So what do we mean by personal outcomes? Research shows us that people are experts in their
own lives, they are best placed to tell us what's important to them and what gives them
a sense of well-being. But they often need help to do this, particularly when families
are in crisis, and this is generally when we need intervention from us. Personal outcomes
means acknowledging people's strengths and working with the person to an agreed plan
to help them to do the things that matter to them. Others can contribute to this plan,
including the family, carers, community members and professionals. It's about implementing
core values, actively listening, allowing people to tell their story in their way,
without judgement, treating people with respect and being reliable, suspending judgement,
and asking open questions, taking a person-centred approach which allows people to know that
we are listening and that we understand. Asking exploratory questions such as What concerns
you most? What do you notice when things are a bit better? Tell me a bit more about what's
happening. And what could be happening to make you or others less anxious? Helping people
to identify their own strengths, skills, motivation to make change, their concerns, and their
aspirations. The approach limits natural defensiveness and it avoids arguments and confrontation.
It allows people to think about what needs to happen, where they are now and where they
want or need to be. The approach advises against dismissive terms such as "I know best", "I'm
the decision maker", "You must/have to do as I say".
It allows people to take ownership of their own life circumstances,
with professionals moving away from the role of fixer and rescuer towards one of facilitator.
Research tells us that poorly understood problems can result in wrong advice being given,
and wrong choices being made. The aim is to use interlinked
skills, understanding the person's situation holistically.

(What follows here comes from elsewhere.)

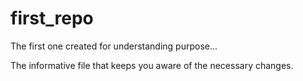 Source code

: # first_repo
The first one created for understanding purpose...

The informative file that keeps you aware of the necessary changes.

So why change the way we work?
As mentioned, recent legislation Wales has people and communities at its heart. The Social
Services and Well-being and The Future Generations Act emphasises co-production and involvement,
prevention, early intervention and the role of communities. There is a growing need to
support and enhance community resilience as austerity continues to hit public services
and we need to find sustainable ways to support people. Evidence undertaken by Social Care
Wales has shown that culture needs to change within both communities and public services
in order for us to be able to work together to overcome a culture of dependency. This
starts with genuine partnership-working between families, professionals and communities in
order to make a difference. Building trust and confidence, building resilience in people's
lives and giving them the confidence that things can change. The focus cannot just be
limited to health and social care, there has to be a shared vision with the private and
voluntary organisations as well as education. Evidence from practice tells us how we do
it can be more important that what we do. I recently read a story written by a young
care leaver, Jenny Maloy, in Community Care Magazine. Jenny talks about how the kindness
of Social Workers and carers helped her overcome childhood trauma and build her resilience.

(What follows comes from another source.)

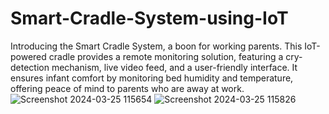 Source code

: # Smart-Cradle-System-using-IoT
 Introducing the Smart Cradle System, a boon for working parents. This IoT-powered cradle provides a remote monitoring solution, featuring a cry-detection mechanism, live video feed, and a user-friendly interface. It ensures infant comfort by monitoring bed humidity and temperature, offering peace of mind to parents who are away at work.
![Screenshot 2024-03-25 115654](https://github.com/Akshitha569/Smart-Cradle-System-using-IoT/assets/139756072/0bd8bc99-afa0-406a-a5e7-349212363478)
![Screenshot 2024-03-25 115826](https://github.com/Akshitha569/Smart-Cradle-System-using-IoT/assets/139756072/f7ac4ca7-ece4-4bc6-aaad-82140e8db8a3)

She writes "Social Workers and carers are in the honoured position to create a space
for us to learn what we, as precious children, should receive as acts of kindness". There
were so many acts of kindness that she received, far too many to mention, and that in itself
is an act of kindness. With the complicated life of working with vulnerable children,
the simple things can be overlooked. Resilience is built in many ways, and feeling special
by receiving kindness is one of them. She adds "The conversation often pops into my
head when I felt the loss of those important professionals. The loss was no different to
losing a relative. The cross was no easier to bare. The losses stay with you forever,
and they in part, shape you as an adult. But in my case, through the many acts of kindness
I received, they didn't break me". So how much does this cost? How much does the approach
of taking an outcomes focused practice cost? Nothing, yes. Working in a non-judgmental
way, treating people with respect, being kind, actively listening, being available and reliable,
showing compassion and being empathetic, putting the person in the centre, asking them what
matters to them and exploring their personal outcomes. Zero cost, no charge.